A Emília e a estrela de Natal
Há uns anos atrás, num encontro inopinado num centro comercial, um amigo dos tempos de Universidade apresentou-me a sua mulher, Emília; disse-me que era Conservadora do Registo no Alentejo.
Fiquei logo entusiasmado e pedi-lhe o contacto pois, como advogado, por vezes, surgiam-me questões nessa área e ter uma consultora especialista à mão dar-me-ia muito jeito.
E assim foi, ao longo de alguns anos, volta e meia lá telefonava eu para a Emília, tirando dúvidas sobre registo predial.
Sempre me atendeu de forma muito acolhedora e simpática, mesmo quando, por vezes, estava muito ocupada.
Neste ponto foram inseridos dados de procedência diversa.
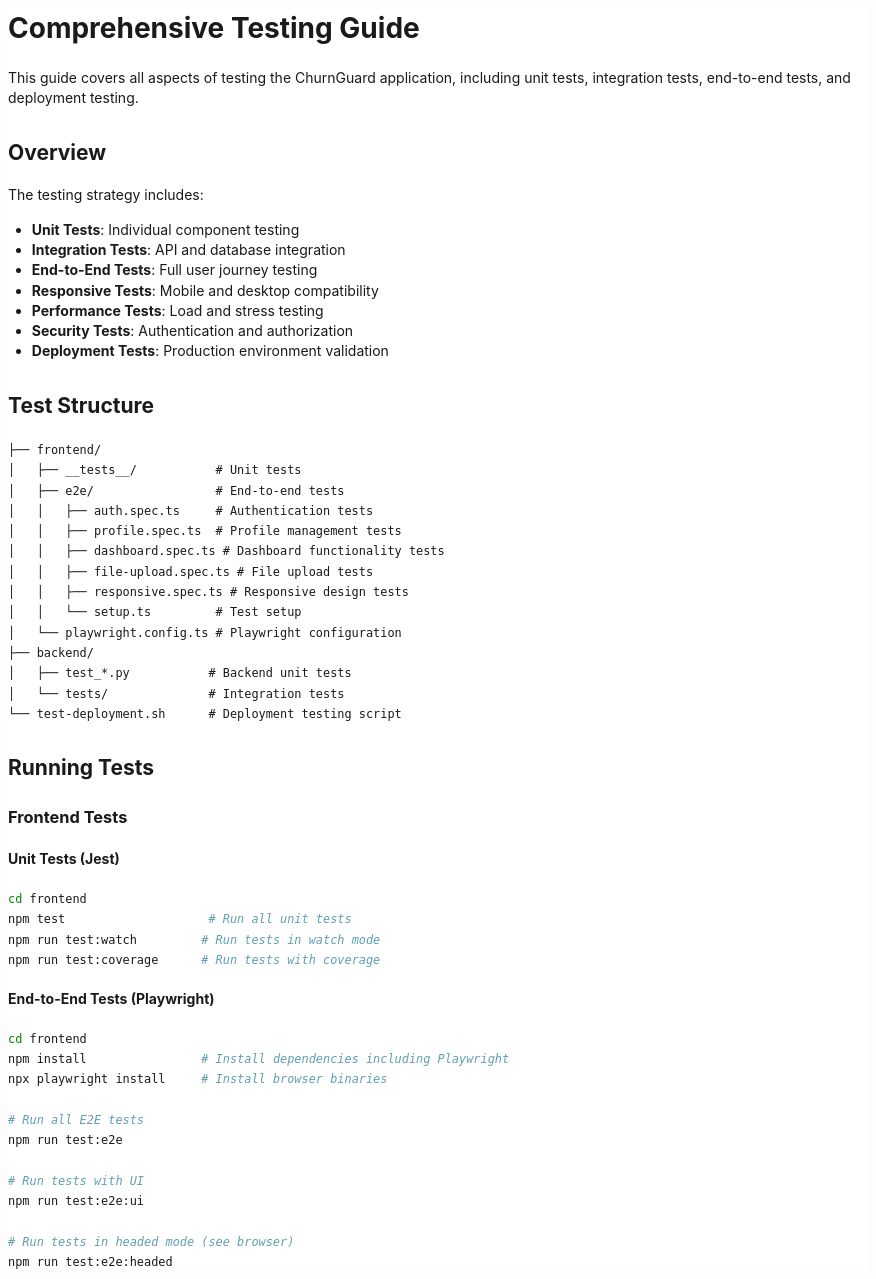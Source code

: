 # Comprehensive Testing Guide

This guide covers all aspects of testing the ChurnGuard application, including unit tests, integration tests, end-to-end tests, and deployment testing.

## Overview

The testing strategy includes:
- **Unit Tests**: Individual component testing
- **Integration Tests**: API and database integration
- **End-to-End Tests**: Full user journey testing
- **Responsive Tests**: Mobile and desktop compatibility
- **Performance Tests**: Load and stress testing
- **Security Tests**: Authentication and authorization
- **Deployment Tests**: Production environment validation

## Test Structure

```
├── frontend/
│   ├── __tests__/           # Unit tests
│   ├── e2e/                 # End-to-end tests
│   │   ├── auth.spec.ts     # Authentication tests
│   │   ├── profile.spec.ts  # Profile management tests
│   │   ├── dashboard.spec.ts # Dashboard functionality tests
│   │   ├── file-upload.spec.ts # File upload tests
│   │   ├── responsive.spec.ts # Responsive design tests
│   │   └── setup.ts         # Test setup
│   └── playwright.config.ts # Playwright configuration
├── backend/
│   ├── test_*.py           # Backend unit tests
│   └── tests/              # Integration tests
└── test-deployment.sh      # Deployment testing script
```

## Running Tests

### Frontend Tests

#### Unit Tests (Jest)
```bash
cd frontend
npm test                    # Run all unit tests
npm run test:watch         # Run tests in watch mode
npm run test:coverage      # Run tests with coverage
```

#### End-to-End Tests (Playwright)
```bash
cd frontend
npm install                # Install dependencies including Playwright
npx playwright install     # Install browser binaries

# Run all E2E tests
npm run test:e2e

# Run tests with UI
npm run test:e2e:ui

# Run tests in headed mode (see browser)
npm run test:e2e:headed

```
Na realidade, era sempre um prazer falar com a Emília. Sempre foi muito cordial, paciente e generosa para comigo e procurava responder-me com grande profissionalismo e foi graças a si que consegui resolver vários casos bicudos na área do Direito registral.
Volta e meia quando eu ligava, respondia-me a funcionária da Conservatória, a “A sra. Dra. está de baixa por causa da gravidez”. De facto, já lá iam 4 filhos, com gravidezes de risco que a Emília encarava com muita naturalidade, serenidade e confiança.
Um dia encontrámo-nos em Vilamoura quando vieram passar férias aqui ao Algarve. Foi uma hora muito bem passada e deu-me muito gosto estar com eles, todos de cara muito bem lavada. Sentia-se que era gente boa, muito boa e a Emília, a jovem matriarca, na casa dos 30 era a mais bondosa de todos. O seu desvelo por todos os filhos saltava à vista e, ao mesmo tempo, notava-se nela uma enorme disponibilidade para ajudar tudo e todos.
Estava, de novo, em casa com nova gravidez de risco, a quinta; falámos dos miúdos dos meus e dos dela; falámos dos sacrifícios e das renúncias e terminámos a concluir que vale a pena. E lembro-me de a ouvir dizer, duas vezes, “sim, vale a pena, vale muito a pena”.
Disse-me nessa chamada que vinham para o Algarve. Perguntei-lhe se não era perigoso por causa da gravidez ao que me respondeu que não fazia mal porque ficaria em casa a descansar enquanto o pai levaria os miúdos para a praia. Não queria que os filhos ficassem sem férias por sua causa.
Era assim a Emília, esquecida de si e sempre pronta a se dar aos outros e aos filhos em especial.
Despedimo-nos e, mais uma vez, senti-me revigorado com as suas palavras mas também grato e satisfeito por a conhecer .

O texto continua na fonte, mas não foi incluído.